— Excerpted data —

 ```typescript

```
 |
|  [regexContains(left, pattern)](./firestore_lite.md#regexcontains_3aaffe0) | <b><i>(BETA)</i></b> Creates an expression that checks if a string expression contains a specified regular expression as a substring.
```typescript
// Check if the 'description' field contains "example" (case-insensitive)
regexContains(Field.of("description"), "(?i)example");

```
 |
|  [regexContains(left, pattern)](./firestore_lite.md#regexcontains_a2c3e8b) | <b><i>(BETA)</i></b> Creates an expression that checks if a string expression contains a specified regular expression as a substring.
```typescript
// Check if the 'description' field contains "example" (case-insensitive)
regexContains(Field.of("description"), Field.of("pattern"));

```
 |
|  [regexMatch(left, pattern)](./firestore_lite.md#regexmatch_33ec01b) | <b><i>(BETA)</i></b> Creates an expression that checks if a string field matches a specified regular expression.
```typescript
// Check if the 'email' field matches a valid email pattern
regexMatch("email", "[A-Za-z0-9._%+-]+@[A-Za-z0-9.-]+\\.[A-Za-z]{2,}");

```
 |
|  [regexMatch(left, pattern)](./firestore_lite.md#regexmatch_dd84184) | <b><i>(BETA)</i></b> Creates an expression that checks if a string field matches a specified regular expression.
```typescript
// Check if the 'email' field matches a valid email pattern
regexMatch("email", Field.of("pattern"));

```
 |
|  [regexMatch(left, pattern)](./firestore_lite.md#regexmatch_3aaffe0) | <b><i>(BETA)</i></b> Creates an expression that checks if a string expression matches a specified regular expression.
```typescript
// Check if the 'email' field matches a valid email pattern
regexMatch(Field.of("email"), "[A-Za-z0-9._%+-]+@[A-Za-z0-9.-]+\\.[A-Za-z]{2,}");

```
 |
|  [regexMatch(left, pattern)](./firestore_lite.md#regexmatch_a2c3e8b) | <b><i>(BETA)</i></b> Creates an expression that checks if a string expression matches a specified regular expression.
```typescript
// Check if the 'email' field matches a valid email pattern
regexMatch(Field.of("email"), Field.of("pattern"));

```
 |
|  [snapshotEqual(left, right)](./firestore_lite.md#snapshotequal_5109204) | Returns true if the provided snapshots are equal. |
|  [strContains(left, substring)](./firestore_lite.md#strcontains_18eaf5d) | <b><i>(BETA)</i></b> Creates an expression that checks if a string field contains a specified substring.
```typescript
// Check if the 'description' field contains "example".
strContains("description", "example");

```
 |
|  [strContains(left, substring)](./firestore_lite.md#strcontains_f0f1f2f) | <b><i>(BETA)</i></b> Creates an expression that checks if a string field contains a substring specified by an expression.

— Your objective —
Output all lines from the beginning of the data up to the line holding "are equal. |", that line included, exactly as written.

— Exercise solution —
 ```typescript

```
 |
|  [regexContains(left, pattern)](./firestore_lite.md#regexcontains_3aaffe0) | <b><i>(BETA)</i></b> Creates an expression that checks if a string expression contains a specified regular expression as a substring.
```typescript
// Check if the 'description' field contains "example" (case-insensitive)
regexContains(Field.of("description"), "(?i)example");

```
 |
|  [regexContains(left, pattern)](./firestore_lite.md#regexcontains_a2c3e8b) | <b><i>(BETA)</i></b> Creates an expression that checks if a string expression contains a specified regular expression as a substring.
```typescript
// Check if the 'description' field contains "example" (case-insensitive)
regexContains(Field.of("description"), Field.of("pattern"));

```
 |
|  [regexMatch(left, pattern)](./firestore_lite.md#regexmatch_33ec01b) | <b><i>(BETA)</i></b> Creates an expression that checks if a string field matches a specified regular expression.
```typescript
// Check if the 'email' field matches a valid email pattern
regexMatch("email", "[A-Za-z0-9._%+-]+@[A-Za-z0-9.-]+\\.[A-Za-z]{2,}");

```
 |
|  [regexMatch(left, pattern)](./firestore_lite.md#regexmatch_dd84184) | <b><i>(BETA)</i></b> Creates an expression that checks if a string field matches a specified regular expression.
```typescript
// Check if the 'email' field matches a valid email pattern
regexMatch("email", Field.of("pattern"));

```
 |
|  [regexMatch(left, pattern)](./firestore_lite.md#regexmatch_3aaffe0) | <b><i>(BETA)</i></b> Creates an expression that checks if a string expression matches a specified regular expression.
```typescript
// Check if the 'email' field matches a valid email pattern
regexMatch(Field.of("email"), "[A-Za-z0-9._%+-]+@[A-Za-z0-9.-]+\\.[A-Za-z]{2,}");

```
 |
|  [regexMatch(left, pattern)](./firestore_lite.md#regexmatch_a2c3e8b) | <b><i>(BETA)</i></b> Creates an expression that checks if a string expression matches a specified regular expression.
```typescript
// Check if the 'email' field matches a valid email pattern
regexMatch(Field.of("email"), Field.of("pattern"));

```
 |
|  [snapshotEqual(left, right)](./firestore_lite.md#snapshotequal_5109204) | Returns true if the provided snapshots are equal. |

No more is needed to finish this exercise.